Cadbury drops profit target, prepares to enter UK gum market
Cadbury Schweppes PLC, the world's largest confectionery group, Monday dropped its forecast for growth target for operating margin but did not move from its current revenue-growth target of between 3 and 5 per cent for 2007 and beyond.
The London-based company abandoned its previous specific target saying that over time it would increase operating margins without specifying increments. The growth in operating margins is planned to be brought through cost reduction and efficiency initiatives. The previous targets for growth in underlying operating margins were set between 0.5 and 0.75 per cent by Cadbury.
Cadbury Chief Executive Todd Stitzer said in a conference call, "The margin target made us too inflexible and we only narrowly missed it. What we want is a more flexible dynamic.”
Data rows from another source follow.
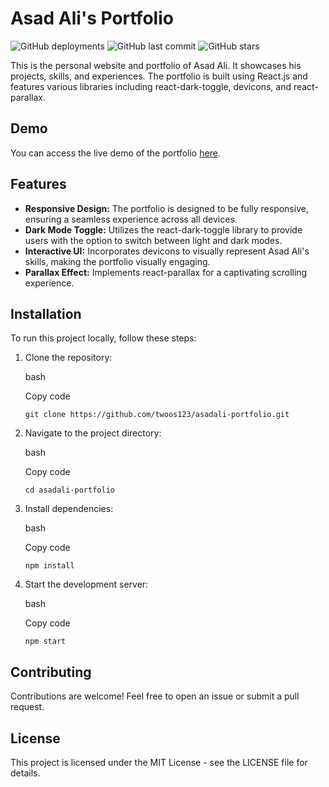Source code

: # Asad Ali's Portfolio

![GitHub deployments](https://img.shields.io/github/deployments/twoos123/asadali-portfolio/github-pages?label=deployment&style=flat-square)
![GitHub last commit](https://img.shields.io/github/last-commit/twoos123/asadali-portfolio?style=flat-square)
![GitHub stars](https://img.shields.io/github/stars/twoos123/asadali-portfolio?style=flat-square)

This is the personal website and portfolio of Asad Ali. It showcases his projects, skills, and experiences. The portfolio is built using React.js and features various libraries including react-dark-toggle, devicons, and react-parallax.

## Demo

You can access the live demo of the portfolio [here](https://twoos123.github.io/asadali-portfolio/).

## Features

- **Responsive Design:** The portfolio is designed to be fully responsive, ensuring a seamless experience across all devices.
- **Dark Mode Toggle:** Utilizes the react-dark-toggle library to provide users with the option to switch between light and dark modes.
- **Interactive UI:** Incorporates devicons to visually represent Asad Ali's skills, making the portfolio visually engaging.
- **Parallax Effect:** Implements react-parallax for a captivating scrolling experience.

## Installation

To run this project locally, follow these steps:

1.  Clone the repository:

    bash

    Copy code

    `git clone https://github.com/twoos123/asadali-portfolio.git`

2.  Navigate to the project directory:

    bash

    Copy code

    `cd asadali-portfolio`

3.  Install dependencies:

    bash

    Copy code

    `npm install`

4.  Start the development server:

    bash

    Copy code

    `npm start`

Contributing
------------

Contributions are welcome! Feel free to open an issue or submit a pull request.

License
-------

This project is licensed under the MIT License - see the LICENSE file for details.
The maker of Dr Pepper and Trident gum said that net income for last year came to be 6 per cent lower than earlier. Last year the net income was 585 million pounds (US$1.09 billion) down from the previously reported 622million pounds.
In a strategy to compete with the world's top gum group Wm. Wrigley Jr. Co, which has 98 percent of the UK market the company made an announcement to launch its Trident gum brand in the UK, scheduled for the first half of 2007.
Todd Stitzer felt that it would be premature to talk about margins for 2007, saying, “We saw an increase in commodity costs which, had this not happened, we would likely have achieved our margin goal ranges easily." He had last week said that underlying 2006 sales would grow around 4 percent while operating profit margins would be flat.
"Cadbury will miss its margin target for two years, so it was clear it would have to make the target more vague. Still they are holding the top-line target which gives some confidence for 2007 after recent disappointments," said one analyst.
Cadbury shares slipped 0.9 percent to 532 pence in a weaker London share market by 8:20 a.m.